Aim of the task: The response must consist of each line in the listing that has the word "plane" in it.
■ ■ ■ ■ ■ ■ ■
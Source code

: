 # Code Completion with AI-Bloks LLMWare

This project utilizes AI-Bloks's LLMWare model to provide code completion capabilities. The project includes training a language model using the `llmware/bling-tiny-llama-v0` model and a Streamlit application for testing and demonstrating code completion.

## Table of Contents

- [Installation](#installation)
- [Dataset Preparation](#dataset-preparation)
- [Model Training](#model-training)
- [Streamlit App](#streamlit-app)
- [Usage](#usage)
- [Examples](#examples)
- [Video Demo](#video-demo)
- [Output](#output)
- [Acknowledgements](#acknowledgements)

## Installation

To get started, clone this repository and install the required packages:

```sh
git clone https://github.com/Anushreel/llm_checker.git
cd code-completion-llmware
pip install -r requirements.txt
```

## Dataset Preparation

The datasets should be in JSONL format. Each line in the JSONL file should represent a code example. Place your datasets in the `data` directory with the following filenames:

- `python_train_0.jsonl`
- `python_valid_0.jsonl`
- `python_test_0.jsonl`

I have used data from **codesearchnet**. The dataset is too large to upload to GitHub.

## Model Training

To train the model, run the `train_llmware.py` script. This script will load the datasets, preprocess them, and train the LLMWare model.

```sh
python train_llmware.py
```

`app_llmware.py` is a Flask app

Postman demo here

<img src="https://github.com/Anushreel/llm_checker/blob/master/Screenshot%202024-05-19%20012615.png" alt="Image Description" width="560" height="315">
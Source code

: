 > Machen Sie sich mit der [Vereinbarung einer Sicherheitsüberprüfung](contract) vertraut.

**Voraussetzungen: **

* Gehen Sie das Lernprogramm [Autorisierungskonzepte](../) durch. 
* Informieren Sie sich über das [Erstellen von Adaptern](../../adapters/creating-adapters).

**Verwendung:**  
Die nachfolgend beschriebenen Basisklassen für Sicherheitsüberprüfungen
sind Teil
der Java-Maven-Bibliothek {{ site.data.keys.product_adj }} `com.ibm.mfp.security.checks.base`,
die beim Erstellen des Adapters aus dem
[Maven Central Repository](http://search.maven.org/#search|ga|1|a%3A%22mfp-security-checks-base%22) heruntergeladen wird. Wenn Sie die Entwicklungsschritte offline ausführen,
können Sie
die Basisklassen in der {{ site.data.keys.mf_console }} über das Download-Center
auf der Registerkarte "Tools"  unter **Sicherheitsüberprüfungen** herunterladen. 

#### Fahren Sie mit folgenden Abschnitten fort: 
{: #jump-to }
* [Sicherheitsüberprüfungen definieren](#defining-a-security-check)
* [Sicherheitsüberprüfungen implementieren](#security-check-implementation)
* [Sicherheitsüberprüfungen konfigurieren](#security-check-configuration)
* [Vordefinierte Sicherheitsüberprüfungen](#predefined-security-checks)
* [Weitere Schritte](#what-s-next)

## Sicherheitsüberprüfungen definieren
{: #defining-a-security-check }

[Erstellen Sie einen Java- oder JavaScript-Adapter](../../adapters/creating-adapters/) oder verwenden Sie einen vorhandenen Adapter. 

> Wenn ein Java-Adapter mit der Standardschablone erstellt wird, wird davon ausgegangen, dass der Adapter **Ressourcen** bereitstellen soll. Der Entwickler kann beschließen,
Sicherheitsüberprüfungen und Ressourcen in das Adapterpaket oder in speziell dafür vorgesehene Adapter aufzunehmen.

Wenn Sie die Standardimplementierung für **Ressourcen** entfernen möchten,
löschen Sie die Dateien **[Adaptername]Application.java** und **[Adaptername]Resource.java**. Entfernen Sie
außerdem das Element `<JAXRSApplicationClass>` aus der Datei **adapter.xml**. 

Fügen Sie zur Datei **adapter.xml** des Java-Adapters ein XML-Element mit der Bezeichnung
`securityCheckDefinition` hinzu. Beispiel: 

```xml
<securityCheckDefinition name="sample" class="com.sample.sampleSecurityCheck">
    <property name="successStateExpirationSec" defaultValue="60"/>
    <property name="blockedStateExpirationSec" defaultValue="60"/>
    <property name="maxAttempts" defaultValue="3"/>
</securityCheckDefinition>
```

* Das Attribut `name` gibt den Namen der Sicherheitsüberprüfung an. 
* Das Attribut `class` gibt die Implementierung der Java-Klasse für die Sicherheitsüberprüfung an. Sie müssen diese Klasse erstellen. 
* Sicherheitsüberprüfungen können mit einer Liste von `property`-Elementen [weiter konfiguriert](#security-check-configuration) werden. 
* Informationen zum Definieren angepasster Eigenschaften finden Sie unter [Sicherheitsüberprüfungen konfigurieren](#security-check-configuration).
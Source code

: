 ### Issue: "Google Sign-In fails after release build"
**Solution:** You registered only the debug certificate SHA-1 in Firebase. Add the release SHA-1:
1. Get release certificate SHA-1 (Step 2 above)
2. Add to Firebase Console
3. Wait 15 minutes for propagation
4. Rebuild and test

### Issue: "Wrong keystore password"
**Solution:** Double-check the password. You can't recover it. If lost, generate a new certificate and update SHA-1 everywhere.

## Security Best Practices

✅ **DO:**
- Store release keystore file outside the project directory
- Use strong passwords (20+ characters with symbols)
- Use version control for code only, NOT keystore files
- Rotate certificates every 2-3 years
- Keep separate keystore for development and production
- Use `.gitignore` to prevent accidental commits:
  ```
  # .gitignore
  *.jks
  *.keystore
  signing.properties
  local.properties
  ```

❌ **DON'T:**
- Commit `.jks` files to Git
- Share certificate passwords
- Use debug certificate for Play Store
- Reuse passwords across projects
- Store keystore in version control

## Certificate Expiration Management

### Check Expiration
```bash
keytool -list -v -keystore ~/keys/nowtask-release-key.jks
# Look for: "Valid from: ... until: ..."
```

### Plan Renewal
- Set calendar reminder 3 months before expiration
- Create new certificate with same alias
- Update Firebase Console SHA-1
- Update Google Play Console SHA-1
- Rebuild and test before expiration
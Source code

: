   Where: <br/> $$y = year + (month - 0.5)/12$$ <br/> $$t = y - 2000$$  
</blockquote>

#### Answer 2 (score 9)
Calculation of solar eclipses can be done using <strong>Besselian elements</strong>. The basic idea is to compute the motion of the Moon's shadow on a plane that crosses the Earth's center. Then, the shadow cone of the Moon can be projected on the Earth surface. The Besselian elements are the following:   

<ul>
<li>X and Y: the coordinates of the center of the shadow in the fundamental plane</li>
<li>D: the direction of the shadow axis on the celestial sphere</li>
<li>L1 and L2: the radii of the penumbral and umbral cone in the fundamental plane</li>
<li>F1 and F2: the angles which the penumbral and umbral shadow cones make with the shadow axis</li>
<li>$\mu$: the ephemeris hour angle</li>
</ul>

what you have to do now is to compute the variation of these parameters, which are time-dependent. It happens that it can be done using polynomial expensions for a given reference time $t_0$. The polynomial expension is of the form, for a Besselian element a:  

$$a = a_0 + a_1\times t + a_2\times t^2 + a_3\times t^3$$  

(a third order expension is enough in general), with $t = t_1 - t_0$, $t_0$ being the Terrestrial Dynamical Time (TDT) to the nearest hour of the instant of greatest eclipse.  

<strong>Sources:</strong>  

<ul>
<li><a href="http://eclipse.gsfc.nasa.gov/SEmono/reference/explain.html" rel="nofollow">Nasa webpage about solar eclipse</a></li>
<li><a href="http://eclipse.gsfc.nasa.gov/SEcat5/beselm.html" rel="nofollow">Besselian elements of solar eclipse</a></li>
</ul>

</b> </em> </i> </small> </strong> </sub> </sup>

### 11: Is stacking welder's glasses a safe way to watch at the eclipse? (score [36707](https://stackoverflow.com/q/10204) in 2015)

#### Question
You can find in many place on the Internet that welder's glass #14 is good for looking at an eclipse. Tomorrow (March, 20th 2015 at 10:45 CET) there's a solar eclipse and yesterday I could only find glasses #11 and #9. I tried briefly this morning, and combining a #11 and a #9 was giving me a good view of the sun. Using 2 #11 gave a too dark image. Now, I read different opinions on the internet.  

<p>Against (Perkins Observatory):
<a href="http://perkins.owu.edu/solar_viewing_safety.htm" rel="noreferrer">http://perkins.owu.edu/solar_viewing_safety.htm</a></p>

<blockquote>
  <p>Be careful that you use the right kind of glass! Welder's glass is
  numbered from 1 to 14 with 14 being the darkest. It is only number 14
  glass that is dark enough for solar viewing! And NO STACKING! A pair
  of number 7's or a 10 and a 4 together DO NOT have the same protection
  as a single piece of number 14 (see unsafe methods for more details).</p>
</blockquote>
■ ■ ■ ■ ■ ■ ■
Exercise response:
Calculation of solar eclipses can be done using <strong>Besselian elements</strong>. The basic idea is to compute the motion of the Moon's shadow on a plane that crosses the Earth's center. Then, the shadow cone of the Moon can be projected on the Earth surface. The Besselian elements are the following:   
<li>X and Y: the coordinates of the center of the shadow in the fundamental plane</li>
<li>L1 and L2: the radii of the penumbral and umbral cone in the fundamental plane</li>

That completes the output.